OAKLAND, Calif. (BCN) - The California Attorney General's Office today filed three misdemeanor charges against a real estate agent for alleged price gouging on a Novato rental property after the October wildfires-related state of emergency declaration.
Gov. Jerry Brown declared a state of emergency on Oct. 9 that prohibited price gouging during the emergency. California law prohibits increasing the price of an item or service, including rent by more than 10 percent of the cost in effect before the emergency. The governor on Friday extended the executive order prohibiting price gouging through Dec. 4.
The Attorney General's complaint alleges real estate agent Melissa "Missy" Echeverria offered to rent the Novato property at 95 Blanca Drive for $5,000 a month before the wildfires.
Echeverria allegedly offered the property for rent at $9,000 a month on Oct. 12, offered it for $7,000 monthly on Oct. 13 and offered it for $5,800 on Oct. 16. All three offerings were in excess of 10 percent of the initial $5,000.
Echeverria said this afternoon the main part of the house was offered at $5,000 a month and the price increases include a finished 1,100-square foot basement and the cost of furnishing the entire six-bedroom house.
"It was a comparable price for the family that requested I do it. They wanted it furnished and I said I'd do it," Echeverria said.
The family changed their mind and the rental price dropped to the original price within 72 hours, Echeverria said.
Convicted violators of price gouging face up to one year in a county jail and/or a fine up to $10,000. Violators also face civil enforcement actions that include penalties up to $5,000 per violation, injunctive relief and mandatory restitution.
California Attorney General Xavier Becerra said the criminal complaint charges are allegations and defendants are presumed innocent until proven guilty.
Sonoma County prosecutors have filed four cases of price gouging during an emergency declaration, Deputy District Attorney Scott Jamar said.

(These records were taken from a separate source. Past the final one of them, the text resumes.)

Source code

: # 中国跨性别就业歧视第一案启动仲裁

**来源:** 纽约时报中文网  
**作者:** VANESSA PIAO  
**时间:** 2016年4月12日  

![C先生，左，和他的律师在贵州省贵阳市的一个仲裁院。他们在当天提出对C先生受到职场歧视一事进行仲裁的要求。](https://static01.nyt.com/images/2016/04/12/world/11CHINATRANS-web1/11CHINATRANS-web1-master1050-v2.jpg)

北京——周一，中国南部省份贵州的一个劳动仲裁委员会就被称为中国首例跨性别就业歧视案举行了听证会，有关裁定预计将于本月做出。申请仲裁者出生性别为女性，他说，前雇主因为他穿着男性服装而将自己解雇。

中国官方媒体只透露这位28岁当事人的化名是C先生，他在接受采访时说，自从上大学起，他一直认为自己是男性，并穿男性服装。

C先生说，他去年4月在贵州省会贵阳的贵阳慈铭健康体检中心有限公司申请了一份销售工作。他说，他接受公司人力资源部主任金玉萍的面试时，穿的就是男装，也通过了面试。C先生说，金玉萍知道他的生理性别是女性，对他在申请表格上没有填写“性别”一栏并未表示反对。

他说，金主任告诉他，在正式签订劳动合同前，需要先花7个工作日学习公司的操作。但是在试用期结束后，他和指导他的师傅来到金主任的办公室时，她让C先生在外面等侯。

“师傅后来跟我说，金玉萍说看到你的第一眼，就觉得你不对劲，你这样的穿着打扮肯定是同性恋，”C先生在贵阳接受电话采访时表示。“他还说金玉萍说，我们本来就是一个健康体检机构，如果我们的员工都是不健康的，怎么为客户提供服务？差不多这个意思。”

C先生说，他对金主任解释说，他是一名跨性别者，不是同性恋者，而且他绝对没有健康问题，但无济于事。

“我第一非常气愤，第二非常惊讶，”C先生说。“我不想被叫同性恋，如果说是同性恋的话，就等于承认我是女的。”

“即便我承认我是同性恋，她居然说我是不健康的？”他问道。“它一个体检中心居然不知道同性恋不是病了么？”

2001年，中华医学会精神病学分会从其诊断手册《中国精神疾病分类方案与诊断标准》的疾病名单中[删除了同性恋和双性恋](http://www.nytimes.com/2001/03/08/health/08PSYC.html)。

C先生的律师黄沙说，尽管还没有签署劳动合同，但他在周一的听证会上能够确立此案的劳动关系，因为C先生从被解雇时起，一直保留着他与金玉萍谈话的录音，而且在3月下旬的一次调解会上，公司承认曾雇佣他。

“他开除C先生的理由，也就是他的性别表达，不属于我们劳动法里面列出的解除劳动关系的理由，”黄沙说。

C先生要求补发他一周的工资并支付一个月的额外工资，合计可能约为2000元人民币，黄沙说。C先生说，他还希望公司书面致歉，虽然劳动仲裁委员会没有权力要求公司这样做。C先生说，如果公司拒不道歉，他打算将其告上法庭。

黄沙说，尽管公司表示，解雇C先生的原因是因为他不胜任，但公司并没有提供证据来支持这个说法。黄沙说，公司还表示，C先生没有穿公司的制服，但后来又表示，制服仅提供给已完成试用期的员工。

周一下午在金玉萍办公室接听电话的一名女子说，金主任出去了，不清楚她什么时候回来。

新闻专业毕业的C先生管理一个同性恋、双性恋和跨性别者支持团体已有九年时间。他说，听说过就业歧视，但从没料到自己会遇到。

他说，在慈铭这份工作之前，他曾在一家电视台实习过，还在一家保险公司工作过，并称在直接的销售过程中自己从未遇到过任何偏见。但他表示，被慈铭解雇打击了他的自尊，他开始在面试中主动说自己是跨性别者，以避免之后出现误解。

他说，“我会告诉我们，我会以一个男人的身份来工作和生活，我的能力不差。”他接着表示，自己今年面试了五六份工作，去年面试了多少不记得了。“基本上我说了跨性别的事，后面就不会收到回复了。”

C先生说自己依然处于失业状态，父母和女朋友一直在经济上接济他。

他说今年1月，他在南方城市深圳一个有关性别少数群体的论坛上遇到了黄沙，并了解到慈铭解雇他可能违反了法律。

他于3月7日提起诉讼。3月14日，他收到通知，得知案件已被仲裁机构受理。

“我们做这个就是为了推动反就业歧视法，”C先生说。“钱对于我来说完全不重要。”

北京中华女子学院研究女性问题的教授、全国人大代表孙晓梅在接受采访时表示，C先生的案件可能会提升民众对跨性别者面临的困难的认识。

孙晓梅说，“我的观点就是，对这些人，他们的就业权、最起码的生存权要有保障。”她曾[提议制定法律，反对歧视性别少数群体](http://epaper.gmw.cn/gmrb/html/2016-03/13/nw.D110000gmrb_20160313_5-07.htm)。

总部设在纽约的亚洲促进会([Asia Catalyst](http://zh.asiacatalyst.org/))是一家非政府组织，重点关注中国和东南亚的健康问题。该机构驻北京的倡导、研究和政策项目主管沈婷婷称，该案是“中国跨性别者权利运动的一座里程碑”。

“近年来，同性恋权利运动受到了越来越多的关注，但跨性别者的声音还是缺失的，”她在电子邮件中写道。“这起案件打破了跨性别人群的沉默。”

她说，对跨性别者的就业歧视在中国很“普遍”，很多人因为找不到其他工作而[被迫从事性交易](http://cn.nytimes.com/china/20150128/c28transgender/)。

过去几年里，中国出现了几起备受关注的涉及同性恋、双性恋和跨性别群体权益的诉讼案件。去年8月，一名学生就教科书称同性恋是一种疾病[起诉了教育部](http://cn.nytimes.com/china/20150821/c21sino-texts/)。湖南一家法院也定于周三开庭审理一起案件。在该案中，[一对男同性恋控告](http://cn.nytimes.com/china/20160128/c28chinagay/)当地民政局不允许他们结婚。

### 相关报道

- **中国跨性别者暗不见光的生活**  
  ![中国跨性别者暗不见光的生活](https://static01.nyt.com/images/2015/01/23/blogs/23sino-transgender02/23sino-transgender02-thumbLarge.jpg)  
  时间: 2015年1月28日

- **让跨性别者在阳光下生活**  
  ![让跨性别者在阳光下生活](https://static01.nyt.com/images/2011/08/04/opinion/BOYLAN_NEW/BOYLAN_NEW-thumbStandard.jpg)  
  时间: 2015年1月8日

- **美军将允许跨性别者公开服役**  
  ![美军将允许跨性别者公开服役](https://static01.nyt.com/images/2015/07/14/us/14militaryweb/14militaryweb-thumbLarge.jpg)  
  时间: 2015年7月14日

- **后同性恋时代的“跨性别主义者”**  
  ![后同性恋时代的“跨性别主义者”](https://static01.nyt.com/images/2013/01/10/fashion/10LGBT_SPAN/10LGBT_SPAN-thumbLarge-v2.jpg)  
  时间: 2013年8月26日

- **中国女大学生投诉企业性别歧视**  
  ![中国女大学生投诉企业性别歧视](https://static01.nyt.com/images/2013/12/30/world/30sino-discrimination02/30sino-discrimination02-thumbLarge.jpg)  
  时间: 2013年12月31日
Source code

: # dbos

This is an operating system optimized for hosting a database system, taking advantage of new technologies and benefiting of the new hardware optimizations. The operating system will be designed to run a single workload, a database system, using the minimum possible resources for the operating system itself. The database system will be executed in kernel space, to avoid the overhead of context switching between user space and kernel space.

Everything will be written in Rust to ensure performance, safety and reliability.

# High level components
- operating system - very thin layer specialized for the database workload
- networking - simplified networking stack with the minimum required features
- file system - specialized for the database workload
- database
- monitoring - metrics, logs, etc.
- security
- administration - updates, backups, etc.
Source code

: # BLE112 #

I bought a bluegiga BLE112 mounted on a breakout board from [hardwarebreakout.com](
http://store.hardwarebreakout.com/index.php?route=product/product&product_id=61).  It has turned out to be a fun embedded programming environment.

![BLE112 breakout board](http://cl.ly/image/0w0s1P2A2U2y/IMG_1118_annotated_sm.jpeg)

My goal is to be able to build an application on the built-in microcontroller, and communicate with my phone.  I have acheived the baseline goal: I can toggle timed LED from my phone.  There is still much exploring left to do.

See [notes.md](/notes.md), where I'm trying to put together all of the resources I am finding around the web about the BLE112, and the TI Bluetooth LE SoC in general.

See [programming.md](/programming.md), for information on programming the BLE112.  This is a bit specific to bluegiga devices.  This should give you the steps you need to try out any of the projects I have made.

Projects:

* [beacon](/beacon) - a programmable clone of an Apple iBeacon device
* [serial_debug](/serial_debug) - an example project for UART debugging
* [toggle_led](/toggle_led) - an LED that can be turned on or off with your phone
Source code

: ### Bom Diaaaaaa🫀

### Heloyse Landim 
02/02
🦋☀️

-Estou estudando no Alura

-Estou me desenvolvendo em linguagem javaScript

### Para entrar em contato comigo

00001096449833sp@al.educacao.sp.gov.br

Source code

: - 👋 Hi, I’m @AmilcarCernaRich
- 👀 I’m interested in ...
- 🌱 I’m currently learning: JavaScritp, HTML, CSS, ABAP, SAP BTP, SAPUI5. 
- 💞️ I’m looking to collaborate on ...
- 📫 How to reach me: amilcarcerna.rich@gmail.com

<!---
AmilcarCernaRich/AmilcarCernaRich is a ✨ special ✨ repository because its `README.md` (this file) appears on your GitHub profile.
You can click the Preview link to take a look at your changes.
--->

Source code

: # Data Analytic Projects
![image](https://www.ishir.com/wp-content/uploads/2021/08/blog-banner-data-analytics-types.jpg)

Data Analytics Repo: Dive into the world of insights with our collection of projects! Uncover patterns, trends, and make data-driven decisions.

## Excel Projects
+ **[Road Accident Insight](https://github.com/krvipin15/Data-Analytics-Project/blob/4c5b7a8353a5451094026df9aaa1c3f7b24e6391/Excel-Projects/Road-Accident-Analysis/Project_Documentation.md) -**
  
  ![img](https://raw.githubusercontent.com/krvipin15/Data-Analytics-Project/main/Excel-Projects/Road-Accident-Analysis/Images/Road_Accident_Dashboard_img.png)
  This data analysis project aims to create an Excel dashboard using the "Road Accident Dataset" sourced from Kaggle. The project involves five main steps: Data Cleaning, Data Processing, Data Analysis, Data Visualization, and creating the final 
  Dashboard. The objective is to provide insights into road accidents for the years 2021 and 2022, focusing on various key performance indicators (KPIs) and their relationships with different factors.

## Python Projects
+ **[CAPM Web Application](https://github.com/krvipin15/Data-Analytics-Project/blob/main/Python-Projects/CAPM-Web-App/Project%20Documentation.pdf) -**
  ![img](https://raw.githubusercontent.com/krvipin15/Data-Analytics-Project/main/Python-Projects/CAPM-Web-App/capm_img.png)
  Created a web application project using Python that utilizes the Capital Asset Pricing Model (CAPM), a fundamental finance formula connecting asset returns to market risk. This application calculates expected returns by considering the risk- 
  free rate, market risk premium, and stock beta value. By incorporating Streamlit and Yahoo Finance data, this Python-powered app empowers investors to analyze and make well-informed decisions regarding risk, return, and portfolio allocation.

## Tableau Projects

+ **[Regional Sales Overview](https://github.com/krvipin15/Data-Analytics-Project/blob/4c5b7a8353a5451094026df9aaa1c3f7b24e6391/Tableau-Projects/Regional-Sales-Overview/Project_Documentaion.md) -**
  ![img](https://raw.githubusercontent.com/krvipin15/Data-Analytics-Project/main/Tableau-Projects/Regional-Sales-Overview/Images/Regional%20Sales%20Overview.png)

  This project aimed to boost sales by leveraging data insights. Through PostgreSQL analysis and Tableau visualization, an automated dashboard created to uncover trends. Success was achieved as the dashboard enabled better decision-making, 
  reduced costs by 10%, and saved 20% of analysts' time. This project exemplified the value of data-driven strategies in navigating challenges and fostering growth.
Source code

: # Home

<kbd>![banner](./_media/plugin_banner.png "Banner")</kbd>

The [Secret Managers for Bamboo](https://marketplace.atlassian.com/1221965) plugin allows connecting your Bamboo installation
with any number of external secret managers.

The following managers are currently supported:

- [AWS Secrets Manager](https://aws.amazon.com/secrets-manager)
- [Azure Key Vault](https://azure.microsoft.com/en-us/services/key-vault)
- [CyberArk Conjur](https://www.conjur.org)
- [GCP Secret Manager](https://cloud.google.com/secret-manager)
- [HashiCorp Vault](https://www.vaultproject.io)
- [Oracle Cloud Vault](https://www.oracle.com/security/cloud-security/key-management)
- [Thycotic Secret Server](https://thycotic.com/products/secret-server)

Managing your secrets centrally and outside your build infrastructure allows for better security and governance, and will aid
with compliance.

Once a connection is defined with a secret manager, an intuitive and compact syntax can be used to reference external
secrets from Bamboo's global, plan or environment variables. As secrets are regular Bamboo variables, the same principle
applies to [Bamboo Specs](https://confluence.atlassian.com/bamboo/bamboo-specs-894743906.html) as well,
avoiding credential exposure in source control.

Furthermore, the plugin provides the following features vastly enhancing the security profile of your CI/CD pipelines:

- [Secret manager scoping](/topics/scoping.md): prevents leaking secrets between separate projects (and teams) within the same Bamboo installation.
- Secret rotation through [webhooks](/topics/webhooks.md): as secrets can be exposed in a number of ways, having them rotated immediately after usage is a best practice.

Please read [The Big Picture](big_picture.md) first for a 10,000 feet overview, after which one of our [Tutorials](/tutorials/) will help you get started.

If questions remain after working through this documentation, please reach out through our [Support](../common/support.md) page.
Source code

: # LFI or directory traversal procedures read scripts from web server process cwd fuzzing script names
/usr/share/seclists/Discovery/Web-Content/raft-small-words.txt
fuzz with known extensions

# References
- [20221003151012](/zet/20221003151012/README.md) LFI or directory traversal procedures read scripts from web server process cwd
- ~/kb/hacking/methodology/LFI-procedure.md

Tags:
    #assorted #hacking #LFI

Two cases have been resolved via a deferred entry of judgment and two cases are pending motions to quash subpoenas and challenge the price gouging statute, Jamar said.
A deferred entry of judgment provides for the return by the defendant of money paid by a plaintiff, fines and community service for 12 months after which the case would be dismissed, Jamar said.
District Attorney Jill Ravitch said her office has received more than 220 price gouging complaints. Jamar said other price gouging cases, some involving larger corporate entities, are under investigation.